Task prompt: The records below are to be returned exactly as written, minus their pictures.

Saved entries:
========================
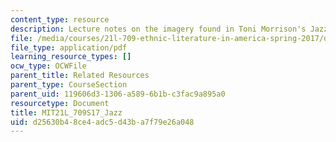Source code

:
 ```yaml
---
content_type: resource
description: Lecture notes on the imagery found in Toni Morrison's Jazz.
file: /media/courses/21l-709-ethnic-literature-in-america-spring-2017/d25630b48ce4adc5d43ba7f79e26a048_MIT21L_709S17_Jazz.pdf
file_type: application/pdf
learning_resource_types: []
ocw_type: OCWFile
parent_title: Related Resources
parent_type: CourseSection
parent_uid: 119606d3-1306-a589-6b1b-c3fac9a895a0
resourcetype: Document
title: MIT21L_709S17_Jazz
uid: d25630b4-8ce4-adc5-d43b-a7f79e26a048
---
```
========================
Exercise answer:
Source code

:
 ```yaml
---
content_type: resource
description: Lecture notes on the imagery found in Toni Morrison's Jazz.
file: /media/courses/21l-709-ethnic-literature-in-america-spring-2017/d25630b48ce4adc5d43ba7f79e26a048_MIT21L_709S17_Jazz.pdf
file_type: application/pdf
learning_resource_types: []
ocw_type: OCWFile
parent_title: Related Resources
parent_type: CourseSection
parent_uid: 119606d3-1306-a589-6b1b-c3fac9a895a0
resourcetype: Document
title: MIT21L_709S17_Jazz
uid: d25630b4-8ce4-adc5-d43b-a7f79e26a048
---
```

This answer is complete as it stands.